As 2014 wrapped up, economic growth for the first three quarters was 2.3 percent. This is close to the 2 percent growth I predicted a year earlier. Growth in the third quarter showed a marked improvement from the 1.2 percent growth over the first half of the year, which included the dramatic decline in GDP in first quarter. It is a safe bet that the last quarter of 2014 will be better than the first, with U.S. growth in 2014 perhaps creeping toward 2.5 percent for the year. The United States remains in a recovery, but it is slow with few broad signs of accelerating growth.

In 2015, our forecasts see improved conditions with real gross domestic product growth in the United States averaging 2.7 percent through the year. We believe the unemployment rate will continue to decline, ending the year at 5.7 percent, well within the range of full employment. Monthly job creation will range from just over 90,000 per month to more than 120,000 per month throughout the year, accelerating slowly by the end of the year. The number of unemployed will also rise, though at the end of the year as labor force losses stabilize and more workers commence a job search.

The U.S. economy continues to expand, but the rate of growth continues to be beneath that expected in typical recoveries. This recovery is longer than all but four recessions since the 1850s. Time accumulates risk to this recovery. The risks include slowing European and Asian economies, especially a recession in Northern Europe as Russia's economy sinks into deeper recession and its currency devaluation leads to financial crises in the nation.

Stable and unusually low fuel prices for both natural gas and petroleum offer a counterbalance to the downside risk of Russian military adventurism and broad political instability in the Middle East. Inflation remains a looming but not yet immediate issue. The size of the Fed's balance sheet, and the near doubling of the U.S. debt over the past decade, limit policy responses to any change in growth or inflation in the coming years.

In Indiana, the economy did well in 2014. These gains will continue through 2015, and we forecast Indiana gross domestic product growth to outstrip the nation by more than a half percentage point through 2015. Likewise, personal income growth in Indiana will outstrip the nation, and we should see the income gap between Indiana and the nation as a whole shrink through 2015.

However, the Great Recession has left parts of the Indiana economy weaker than in the pre-recession period. In particular, the housing market statewide has not recovered. While some areas have seen a price and sale rebound, much of Indiana, like much of the nation, has yet to see a surge in new home construction, which remains stuck at near record low post-World War II levels.

At the industry level, we expect continued above trend growth in manufacturing and logistics, retail, utilities and a rebound in finance insurance and information services. Health care will recover slightly from its 2014 pause, but growth will remain below trend in that area through 2015.

Northwest Indiana will see uneven growth in 2015; first, the bright spots. As labor markets tighten we expect personal income to rise and unemployment rates to decline. In some areas, labor force will rebound as discouraged workers re-enter the economy.
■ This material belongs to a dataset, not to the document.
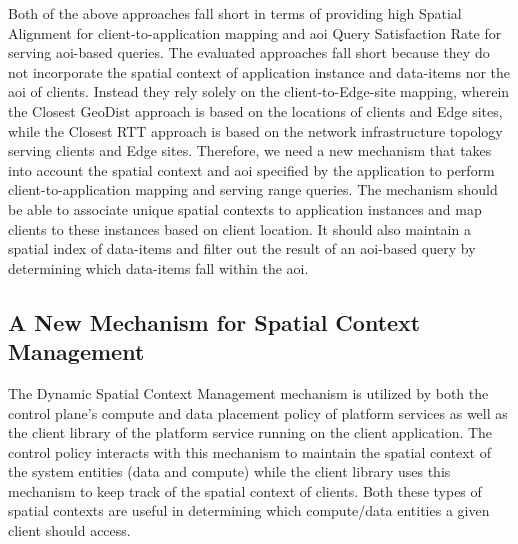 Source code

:\par Both of the above approaches fall short in terms of providing high Spatial Alignment for client-to-application mapping and \gls{aoi} Query Satisfaction Rate for serving \gls{aoi}-based queries. The evaluated approaches fall short because they do not incorporate the spatial context of application instance and data-items nor the \gls{aoi} of clients. Instead they rely solely on the client-to-Edge-site mapping, wherein the Closest GeoDist approach is based on the locations of clients and Edge sites, while the Closest RTT approach is based on the network infrastructure topology serving clients and Edge sites. Therefore, we need a new mechanism that takes into account the spatial context and \gls{aoi} specified by the application to perform client-to-application mapping and serving range queries. The mechanism should be able to associate unique spatial contexts to application instances and map clients to these instances based on client location. It should also maintain a spatial index of data-items and filter out the result of an \gls{aoi}-based query by determining which data-items fall within the \gls{aoi}.

\subsection{A New Mechanism for Spatial Context Management}
The Dynamic Spatial Context Management mechanism is utilized by both the control plane's compute and data placement policy of platform services as well as the client library of the platform service running on the client application. The control policy interacts with this mechanism to maintain the spatial context of the system entities (data and compute) while the client library uses this mechanism to keep track of the spatial context of clients. Both these types of spatial contexts are useful in determining which compute/data entities a given client should access.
Northwest Indiana will see increases in construction as the growth of urban areas continues to lead to increased investment in the region. This is important since this will offer significant job opportunities to low-skilled young workers in the area.

Much of the Northwest Indiana story will be about continued growth in the manufacturing and transportation of goods. It is likely that 2015 will be another record year for Hoosier manufacturing production. Importantly, manufacturing employment is above the trend level, and is likely to continue. Across the region, 2015 will be a year of more jobs, modest wage growth, and improved economic conditions.

Michael J. Hicks, Ph.D., is the George & Frances Ball Distinguished Professor of Economics at Ball State University.